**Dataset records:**
....

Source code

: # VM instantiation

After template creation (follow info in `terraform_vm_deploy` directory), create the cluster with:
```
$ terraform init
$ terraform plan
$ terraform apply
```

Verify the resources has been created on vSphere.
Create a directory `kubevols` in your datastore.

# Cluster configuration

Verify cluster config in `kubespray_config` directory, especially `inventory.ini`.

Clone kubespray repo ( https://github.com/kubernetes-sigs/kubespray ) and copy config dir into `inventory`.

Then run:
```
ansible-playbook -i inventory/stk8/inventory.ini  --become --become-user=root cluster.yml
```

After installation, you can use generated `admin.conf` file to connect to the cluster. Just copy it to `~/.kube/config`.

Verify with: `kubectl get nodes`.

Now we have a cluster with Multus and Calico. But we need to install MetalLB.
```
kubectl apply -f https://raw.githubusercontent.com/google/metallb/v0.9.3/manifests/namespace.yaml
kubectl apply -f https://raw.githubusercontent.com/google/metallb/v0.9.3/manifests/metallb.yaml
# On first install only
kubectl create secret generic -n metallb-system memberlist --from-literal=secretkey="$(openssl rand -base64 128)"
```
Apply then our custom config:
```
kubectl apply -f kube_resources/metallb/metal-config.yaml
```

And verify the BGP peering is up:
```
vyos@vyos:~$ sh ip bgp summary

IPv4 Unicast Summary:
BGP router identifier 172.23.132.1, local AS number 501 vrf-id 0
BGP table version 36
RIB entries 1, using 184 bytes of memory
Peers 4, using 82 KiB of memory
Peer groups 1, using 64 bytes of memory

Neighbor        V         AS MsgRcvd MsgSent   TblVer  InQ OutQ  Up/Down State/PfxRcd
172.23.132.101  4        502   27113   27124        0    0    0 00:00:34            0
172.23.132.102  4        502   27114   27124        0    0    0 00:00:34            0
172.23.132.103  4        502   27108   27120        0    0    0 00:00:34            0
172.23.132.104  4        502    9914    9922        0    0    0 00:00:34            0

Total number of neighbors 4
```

....

**What this task involves:** Show the lines where the word "inventory" appears in the entries.

**Answer:**
Verify cluster config in `kubespray_config` directory, especially `inventory.ini`.
Clone kubespray repo ( https://github.com/kubernetes-sigs/kubespray ) and copy config dir into `inventory`.
ansible-playbook -i inventory/stk8/inventory.ini  --become --become-user=root cluster.yml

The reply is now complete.